Location-Dependent Gene Expression in Ovarian Cancer: Insights from 3-D Models

Variations in gene activity based on where a cell is in a tumor have been discovered by researchers with the help of 3-D models of ovarian cancer tumors.

This illustrates how the location of a cell and environment in a cancerous tumor could strongly impact which genes are active and the role of the cell in cancer’s biology.

More particularly, the research group co-headed by scientists at the National Center for Advancing Translational Sciences (NCATS), part of the National Institutes of Health, displayed that gene activity in cells at or near a tumor’s surface varied from that of cells nearer to the tumor center.

The method pairs the use of technology to disclose the genetic activity of single cells present inside a tumor with fluorescent dyes that get distributed into tumors. The work performed could enable scientists to study how the same diseases could change in people and progress differently.
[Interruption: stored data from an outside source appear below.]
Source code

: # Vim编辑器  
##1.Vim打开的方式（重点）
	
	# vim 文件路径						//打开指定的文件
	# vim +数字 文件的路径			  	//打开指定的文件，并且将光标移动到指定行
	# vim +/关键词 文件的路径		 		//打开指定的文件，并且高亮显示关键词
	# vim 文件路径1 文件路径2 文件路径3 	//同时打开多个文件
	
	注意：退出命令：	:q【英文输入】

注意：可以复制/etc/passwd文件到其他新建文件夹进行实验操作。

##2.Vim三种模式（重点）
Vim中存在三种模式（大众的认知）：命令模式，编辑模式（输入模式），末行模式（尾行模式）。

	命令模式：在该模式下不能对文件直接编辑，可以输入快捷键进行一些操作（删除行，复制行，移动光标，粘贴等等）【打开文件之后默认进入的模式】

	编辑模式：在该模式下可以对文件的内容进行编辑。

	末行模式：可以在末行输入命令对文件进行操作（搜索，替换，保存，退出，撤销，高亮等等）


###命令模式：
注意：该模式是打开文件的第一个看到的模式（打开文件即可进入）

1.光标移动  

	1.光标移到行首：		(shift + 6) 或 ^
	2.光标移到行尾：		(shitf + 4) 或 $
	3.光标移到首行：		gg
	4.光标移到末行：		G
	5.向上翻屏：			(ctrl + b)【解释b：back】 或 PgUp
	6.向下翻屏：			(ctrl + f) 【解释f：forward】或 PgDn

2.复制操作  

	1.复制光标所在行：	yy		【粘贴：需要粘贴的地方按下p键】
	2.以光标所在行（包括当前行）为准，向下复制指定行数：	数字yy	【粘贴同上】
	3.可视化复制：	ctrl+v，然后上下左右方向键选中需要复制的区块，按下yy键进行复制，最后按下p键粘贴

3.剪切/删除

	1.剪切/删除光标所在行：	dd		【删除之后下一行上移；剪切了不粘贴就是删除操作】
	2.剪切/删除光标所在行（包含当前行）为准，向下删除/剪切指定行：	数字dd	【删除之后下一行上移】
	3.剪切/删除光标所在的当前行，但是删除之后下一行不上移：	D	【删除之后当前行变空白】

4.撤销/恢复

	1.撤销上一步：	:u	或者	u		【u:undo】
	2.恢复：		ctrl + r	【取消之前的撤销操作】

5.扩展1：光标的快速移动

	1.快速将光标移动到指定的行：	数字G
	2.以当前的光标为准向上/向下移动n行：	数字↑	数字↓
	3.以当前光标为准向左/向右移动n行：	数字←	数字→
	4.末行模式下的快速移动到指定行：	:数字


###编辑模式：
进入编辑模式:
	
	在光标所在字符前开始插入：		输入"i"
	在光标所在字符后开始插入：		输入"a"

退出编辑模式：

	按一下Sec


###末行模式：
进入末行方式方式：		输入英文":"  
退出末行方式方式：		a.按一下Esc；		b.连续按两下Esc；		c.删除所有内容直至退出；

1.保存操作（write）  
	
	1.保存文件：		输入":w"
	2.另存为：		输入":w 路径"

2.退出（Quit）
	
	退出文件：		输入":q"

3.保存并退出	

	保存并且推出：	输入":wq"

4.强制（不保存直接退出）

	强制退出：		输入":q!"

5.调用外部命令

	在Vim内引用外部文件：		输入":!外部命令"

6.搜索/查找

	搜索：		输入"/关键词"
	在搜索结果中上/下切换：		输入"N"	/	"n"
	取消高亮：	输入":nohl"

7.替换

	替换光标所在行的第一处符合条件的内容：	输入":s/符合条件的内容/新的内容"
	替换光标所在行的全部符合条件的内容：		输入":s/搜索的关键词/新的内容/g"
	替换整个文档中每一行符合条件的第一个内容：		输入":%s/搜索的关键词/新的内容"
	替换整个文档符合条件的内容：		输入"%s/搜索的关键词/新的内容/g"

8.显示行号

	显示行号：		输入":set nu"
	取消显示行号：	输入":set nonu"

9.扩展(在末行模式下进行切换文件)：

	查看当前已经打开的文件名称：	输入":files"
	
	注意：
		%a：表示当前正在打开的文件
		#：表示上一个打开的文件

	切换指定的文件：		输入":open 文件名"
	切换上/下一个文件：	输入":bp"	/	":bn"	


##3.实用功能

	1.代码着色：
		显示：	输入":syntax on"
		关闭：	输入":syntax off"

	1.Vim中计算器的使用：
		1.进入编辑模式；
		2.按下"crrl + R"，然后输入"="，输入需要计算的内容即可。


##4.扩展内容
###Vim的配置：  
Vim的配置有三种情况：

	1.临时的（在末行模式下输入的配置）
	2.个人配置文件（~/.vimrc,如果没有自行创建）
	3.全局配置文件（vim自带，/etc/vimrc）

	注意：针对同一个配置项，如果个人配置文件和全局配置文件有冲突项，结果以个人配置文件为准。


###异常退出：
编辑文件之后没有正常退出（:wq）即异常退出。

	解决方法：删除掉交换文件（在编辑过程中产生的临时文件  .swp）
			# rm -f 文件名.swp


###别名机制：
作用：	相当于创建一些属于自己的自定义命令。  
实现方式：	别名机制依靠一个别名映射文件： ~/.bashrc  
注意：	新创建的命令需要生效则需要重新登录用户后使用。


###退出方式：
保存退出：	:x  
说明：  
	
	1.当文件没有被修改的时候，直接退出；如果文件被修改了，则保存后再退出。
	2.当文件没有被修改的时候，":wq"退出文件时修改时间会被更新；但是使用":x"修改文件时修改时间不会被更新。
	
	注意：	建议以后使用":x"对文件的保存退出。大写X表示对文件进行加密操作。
This study performed could help clinicians in determining treatment strategies centered on particular areas in tumors. This could result in better therapies for cancers and other diseases.

The research group reported its study outcomes in the journal Cell Systems on June 21^st, 2023.

It’s commonly accepted that a cell’s location and surrounding environment influence the cell’s identity. Two cells can be genetically identical but have different cellular identities, meaning different genes are turned on because of their location and environment. Our goal was to establish a straightforward method to study this concept in multiple settings.”

Craig Thomas, Translational Scientist, National Center for Advancing Translational Sciences

The newly-developed system referred to as Segmentation by Exogenous Perfusion, or SEEP, takes the benefit of a dye that gets diffused into cells across a tumor at a definable rate. Quantifying how much dye gets into separate tumor cells offers data on the cell’s location and, particularly, its access to the outside surrounding.

With the help of computational techniques, the scientists linked this data to the gene activity of the cells, thereby allowing the scientists to link to the cells’ identities along with their location.

Understanding the relation of cells to each other and the effects of their positions in space has been a fundamental question in cancer, neurological disorders, and other areas.”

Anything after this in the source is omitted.